Egypt’s electoral commission on Sunday said 23 people registered to run for the upcoming presidential elections, hours after the doors have officially closed for candidacy registrations. Each candidate is hoping to lead the Arab world’s most populous nation through a fragile transition following an uprising that toppled long-time president Hosni Mubarak last year. The candidates include former Arab League chief Amr Moussa, the Muslim Brotherhood’s Khairat el-Shater, former Brotherhood member Abdel Moneim Abul Fotouh and Mubarak’s last prime minister, Ahmed Shafiq. Former intelligence chief Omar Suleiman, a stalwart of the Mubarak regime and seen as close to the ruling military, registered less than half an hour before the 2:00 pm (1200 GMT) deadline. Suleiman. 74, announced he planned to run on Friday, saying overwhelming public pressure had aroused his sense of soldierly duty. He had needed to collect the signatures of 30,000 eligible voters by Sunday’s deadline in order to take part.

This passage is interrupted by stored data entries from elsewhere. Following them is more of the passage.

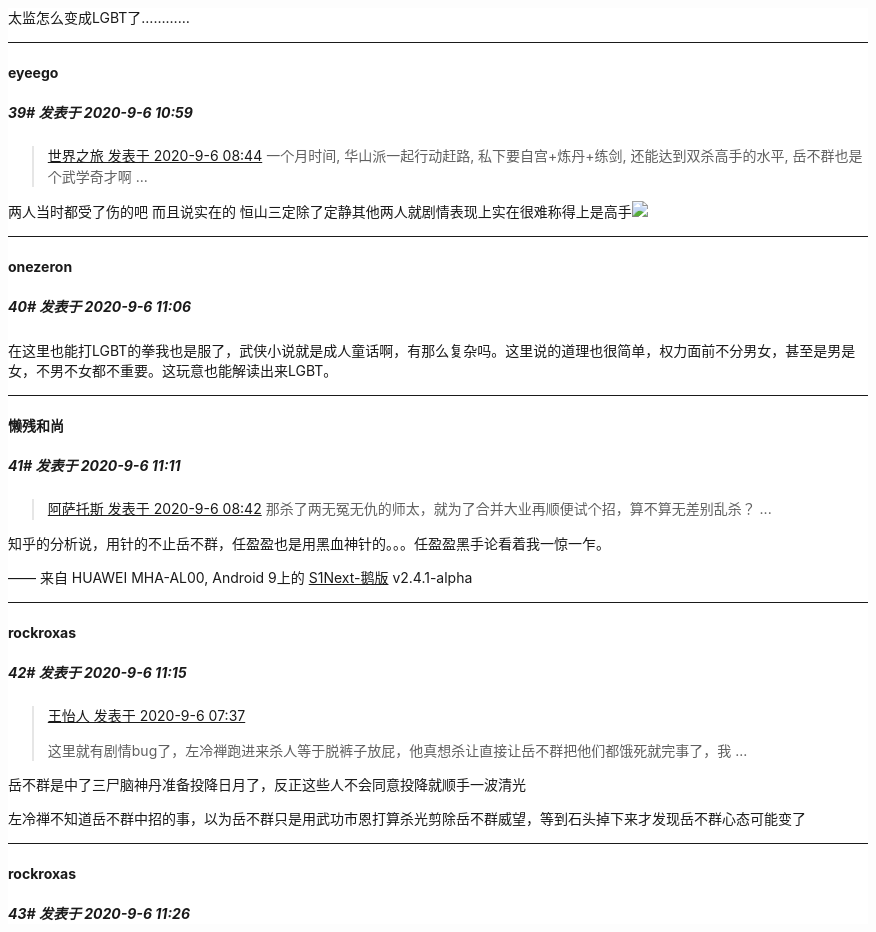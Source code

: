 
太监怎么变成LGBT了…………


-----

####  eyeego  
##### 39#       发表于 2020-9-6 10:59


<blockquote><a href="httphttps://bbs.saraba1st.com/2b/forum.php?mod=redirect&amp;goto=findpost&amp;pid=48653810&amp;ptid=1958421" target="_blank">世界之旅 发表于 2020-9-6 08:44</a>
一个月时间, 华山派一起行动赶路, 私下要自宫+炼丹+练剑, 还能达到双杀高手的水平, 岳不群也是个武学奇才啊 ...</blockquote>
两人当时都受了伤的吧
而且说实在的 恒山三定除了定静其他两人就剧情表现上实在很难称得上是高手<img src="https://static.saraba1st.com/image/smiley/face2017/068.png" referrerpolicy="no-referrer">


-----

####  onezeron  
##### 40#       发表于 2020-9-6 11:06


在这里也能打LGBT的拳我也是服了，武侠小说就是成人童话啊，有那么复杂吗。这里说的道理也很简单，权力面前不分男女，甚至是男是女，不男不女都不重要。这玩意也能解读出来LGBT。


-----

####  懒残和尚  
##### 41#       发表于 2020-9-6 11:11


<blockquote><a href="httphttps://bbs.saraba1st.com/2b/forum.php?mod=redirect&amp;goto=findpost&amp;pid=48653803&amp;ptid=1958421" target="_blank">阿萨托斯 发表于 2020-9-6 08:42</a>
那杀了两无冤无仇的师太，就为了合并大业再顺便试个招，算不算无差别乱杀？ ...</blockquote>
知乎的分析说，用针的不止岳不群，任盈盈也是用黑血神针的。。。任盈盈黑手论看着我一惊一乍。

—— 来自 HUAWEI MHA-AL00, Android 9上的 [S1Next-鹅版](https://github.com/ykrank/S1-Next/releases) v2.4.1-alpha


-----

####  rockroxas  
##### 42#       发表于 2020-9-6 11:15


<blockquote><a href="httphttps://bbs.saraba1st.com/2b/forum.php?mod=redirect&amp;goto=findpost&amp;pid=48653507&amp;ptid=1958421" target="_blank">王怡人 发表于 2020-9-6 07:37</a>

这里就有剧情bug了，左冷禅跑进来杀人等于脱裤子放屁，他真想杀让直接让岳不群把他们都饿死就完事了，我 ...</blockquote>
岳不群是中了三尸脑神丹准备投降日月了，反正这些人不会同意投降就顺手一波清光

左冷禅不知道岳不群中招的事，以为岳不群只是用武功市恩打算杀光剪除岳不群威望，等到石头掉下来才发现岳不群心态可能变了


-----

####  rockroxas  
##### 43#       发表于 2020-9-6 11:26
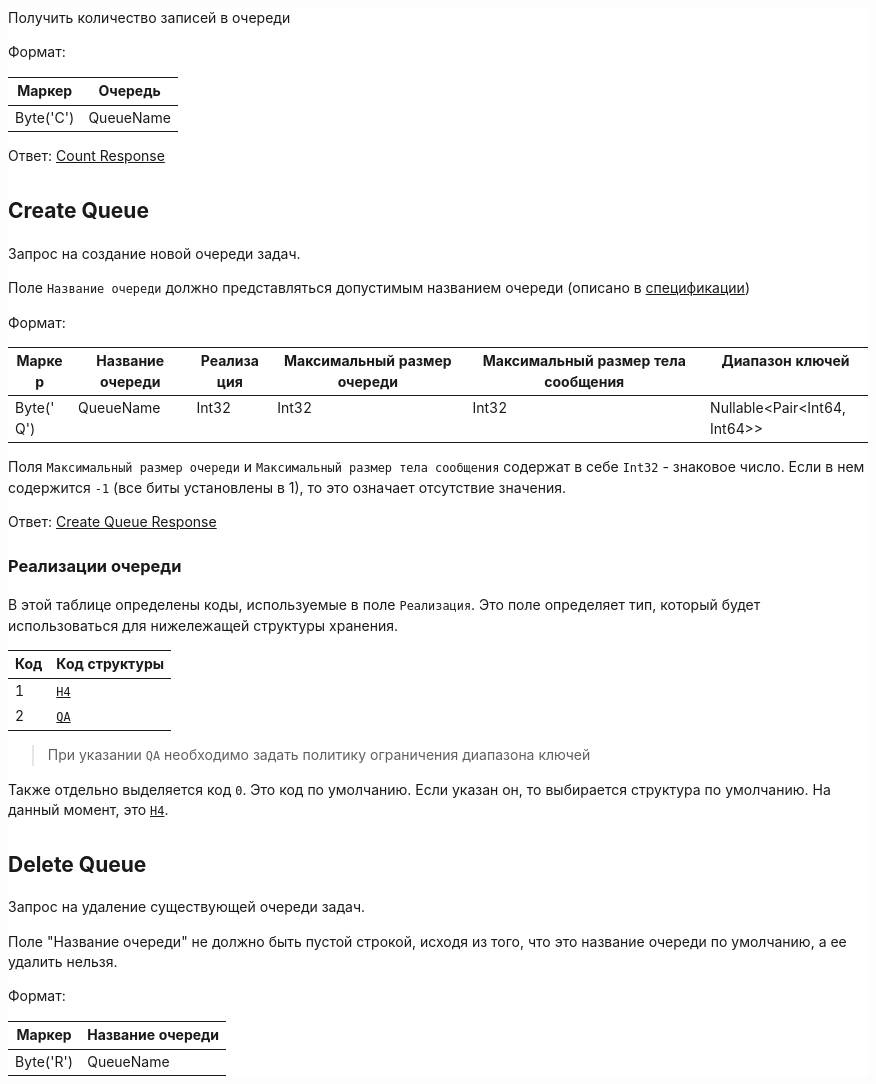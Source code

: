 Получить количество записей в очереди 

Формат:

| Маркер    | Очередь   |
|-----------|-----------|
| Byte('C') | QueueName |

Ответ: [Count Response](#count-1)

## Create Queue

Запрос на создание новой очереди задач.

Поле `Название очереди` должно представляться допустимым названием очереди (описано
в [спецификации](func-spec.md#название-очереди))

Формат:

| Маркер    | Название очереди | Реализация | Максимальный размер очереди | Максимальный размер тела сообщения | Диапазон ключей                |
|-----------|------------------|------------|-----------------------------|------------------------------------|--------------------------------|
| Byte('Q') | QueueName        | Int32      | Int32                       | Int32                              | Nullable\<Pair\<Int64, Int64>> |

Поля `Максимальный размер очереди` и `Максимальный размер тела сообщения` содержат в себе `Int32` - знаковое число.
Если в нем содержится `-1` (все биты установлены в 1), то это означает отсутствие значения.

Ответ: [Create Queue Response](client-network-protocol.md#ok)

### Реализации очереди

В этой таблице определены коды, используемые в поле `Реализация`.
Это поле определяет тип, который будет использоваться для нижележащей структуры хранения.

| Код | Код структуры                          | 
|-----|----------------------------------------|
| 1   | [`H4`](../queue.md#основанная-на-куче) |
| 2   | [`QA`](../queue.md#список-очередей)    |

> При указании `QA` необходимо задать политику ограничения диапазона ключей

Также отдельно выделяется код `0`. Это код по умолчанию. Если указан он, то выбирается структура по умолчанию.
На данный момент, это [`H4`](../queue.md#основанная-на-куче).

## Delete Queue

Запрос на удаление существующей очереди задач.

Поле "Название очереди" не должно быть пустой строкой, исходя из того, что это название очереди по умолчанию, а ее удалить нельзя.

Формат:

| Маркер    | Название очереди |
|-----------|------------------|
| Byte('R') | QueueName        | 

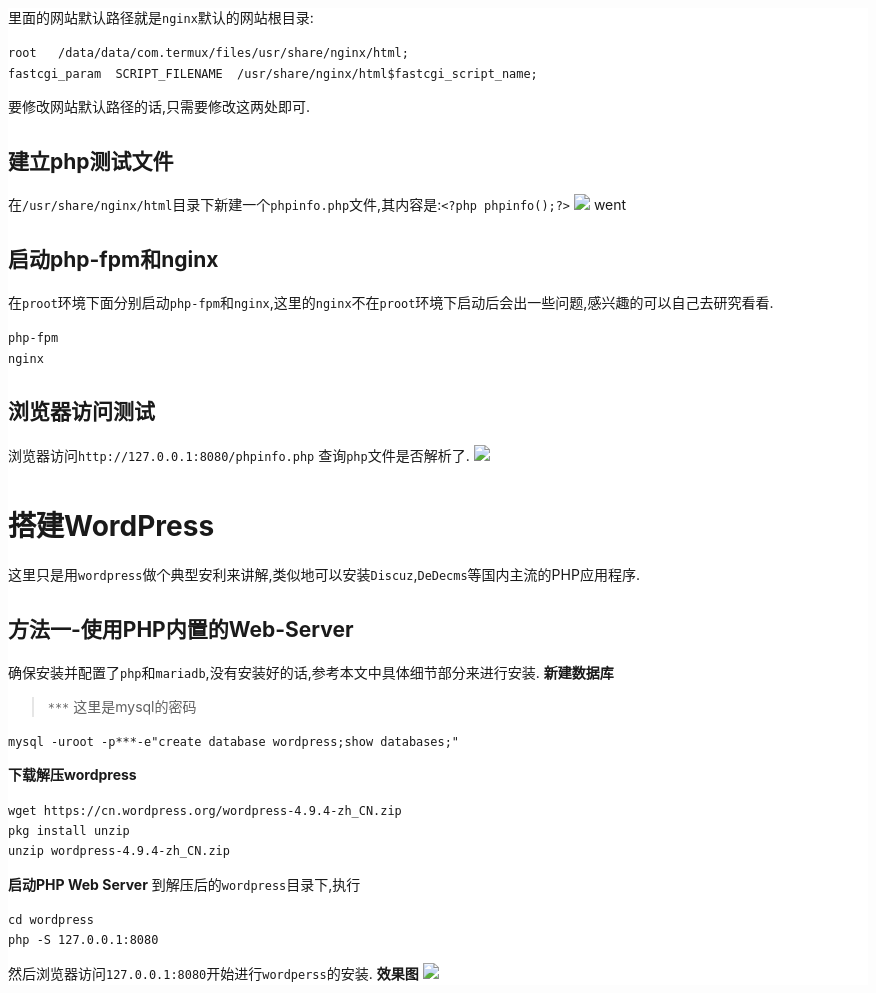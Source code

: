 里面的网站默认路径就是`nginx`默认的网站根目录:

    root   /data/data/com.termux/files/usr/share/nginx/html;
    fastcgi_param  SCRIPT_FILENAME  /usr/share/nginx/html$fastcgi_script_name;

要修改网站默认路径的话,只需要修改这两处即可.

## 建立php测试文件

在`/usr/share/nginx/html`目录下新建一个`phpinfo.php`文件,其内容是:`<?php phpinfo();?>`
![](https://image.3001.net/images/20180502/15252458901236.png)
went

## 启动php-fpm和nginx

在`proot`环境下面分别启动`php-fpm`和`nginx`,这里的`nginx`不在`proot`环境下启动后会出一些问题,感兴趣的可以自己去研究看看.  

    php-fpm
    nginx


## 浏览器访问测试

浏览器访问`http://127.0.0.1:8080/phpinfo.php` 查询`php`文件是否解析了.
![](https://image.3001.net/images/20180502/15252463292840.png)

# 搭建WordPress

这里只是用`wordpress`做个典型安利来讲解,类似地可以安装`Discuz`,`DeDecms`等国内主流的PHP应用程序.

## 方法一-使用PHP内置的Web-Server

确保安装并配置了`php`和`mariadb`,没有安装好的话,参考本文中具体细节部分来进行安装.
**新建数据库**

> `***` 这里是mysql的密码

    mysql -uroot -p***-e"create database wordpress;show databases;"

**下载解压wordpress**

    wget https://cn.wordpress.org/wordpress-4.9.4-zh_CN.zip
    pkg install unzip
    unzip wordpress-4.9.4-zh_CN.zip


**启动PHP Web Server**
到解压后的`wordpress`目录下,执行

    cd wordpress
    php -S 127.0.0.1:8080


然后浏览器访问`127.0.0.1:8080`开始进行`wordperss`的安装.
**效果图**
![](https://image.3001.net/images/20180501/15251896513740.png)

Ecstatic supporters cheered behind lines of military police as Suleiman arrived at the office of the state election committee in Cairo. He then handed in his candidacy documents, state news agency MENA reported, citing a committee official. Brotherhood’s candidate Shater later described Suleiman’s candidacy bid as an “insult.”
Meanwhile, in a statement released late Saturday, the Brotherhood said they are putting forth party leader Mohammed Morsi as an alternate to Khairat el-Shater, the group’s chief strategist and financier. Egypt’s presidential electoral commission, which began accepting nominations March 10, said more than 1,200 citizens had applied to register to run in the race.